Sarà forse cambiata la mia sensibilità, sarà che il disincanto si accumula anno dopo anno, o sarà semplicemente che sono cresciuto.
È buffo, passi tutto l’anno ad aspettare una stagione che non arriva, per poi accorgerti che passi tutta la vita ad aspettare un momento che non arriva.
Eppure è tutto lì: la gente che va in vacanza e si lamenta del caldo. Ma tu, quel caldo, neanche lo senti.
Ed è questa una delle cose più tristi, non sentire più il calore del sole allo stesso modo, non vedere più l’oro nella luce che libra sulle onde del mare nelle ore più calde.
Foschia diurna nella gelida indifferenza di un sole
che non scalda più le speranze fiorite con le viole,
scivola la luce mentre ghermisce la sua ultima bugia
e apre la limpida notte tra stelle cadenti di periferia:
eventi ormai vacui che si susseguono nella giornata,
la nostalgia amara di un’estate che non è mai arrivata.
(Gianluca Boncaldo, l’estate che non è mai arrivata)
Senza neanche accorgertene l'autunno è già sorto sulla tua vita, ogni cosa inizia a morire lentamente tra pensieri sempre più gelidi. E non è il 21 settembre, ma è una condizione mentale. Ti soffermi a guardare quelle foglie secche abbandonate al suolo, le osservi e pensi a quanto siano state belle un tempo, un passato in cui erano verdi e rigogliose. E contempli, immobile, la vita sgretolarsi, senza che più residui di entusiasmo offrano altre prospettive.
Lì fuori è sempre più grigio, sempre più buio, e qui dentro la speranza è sempre più fioca, mentre la fede è appassita nell’apatia e nella desolazione di quel deserto arido del proprio mondo interiore.

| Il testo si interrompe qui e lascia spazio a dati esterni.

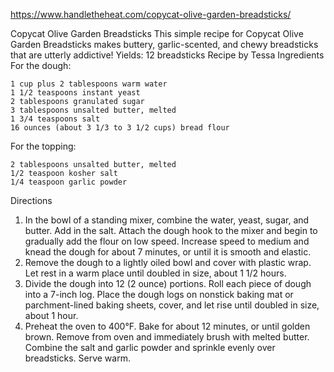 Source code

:https://www.handletheheat.com/copycat-olive-garden-breadsticks/

Copycat Olive Garden Breadsticks
This simple recipe for Copycat Olive Garden Breadsticks makes buttery, garlic-scented, and chewy breadsticks that are utterly addictive!
Yields: 12 breadsticks
Recipe by Tessa
Ingredients
For the dough:

    1 cup plus 2 tablespoons warm water
    1 1/2 teaspoons instant yeast
    2 tablespoons granulated sugar
    3 tablespoons unsalted butter, melted
    1 3/4 teaspoons salt
    16 ounces (about 3 1/3 to 3 1/2 cups) bread flour

For the topping:

    2 tablespoons unsalted butter, melted
    1/2 teaspoon kosher salt
    1/4 teaspoon garlic powder

Directions

1. In the bowl of a standing mixer, combine the water, yeast, sugar, and butter. Add in the salt. Attach the dough hook to the mixer and begin to gradually add the flour on low speed. Increase speed to medium and knead the dough for about 7 minutes, or until it is smooth and elastic.
2. Remove the dough to a lightly oiled bowl and cover with plastic wrap. Let rest in a warm place until doubled in size, about 1 1/2 hours.
3. Divide the dough into 12 (2 ounce) portions. Roll each piece of dough into a 7-inch log. Place the dough logs on nonstick baking mat or parchment-lined baking sheets, cover, and let rise until doubled in size, about 1 hour.
4. Preheat the oven to 400°F. Bake for about 12 minutes, or until golden brown. Remove from oven and immediately brush with melted butter. Combine the salt and garlic powder and sprinkle evenly over breadsticks. Serve warm.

E probabilmente non è neanche la metafora di un episodio di depressione, ma la malinconia per una stagione che ho atteso e che forse ho solo immaginato. Perché forse non ho mai visto l’estate. Forse le foglie rigogliose non le ho mai notate, e forse non ho mai visto il sole. Ho solo riempito di ricordi una distesa vuota con qualche albero secco disseminato all’orizzonte. Una distesa nella quale le piogge sono state sempre costanti.
Fiumi di umor nero scorrono lenti
sotto incessanti piogge di catrame,
freddo e fame giungono indifferenti
negli stenti di questo gelido reame.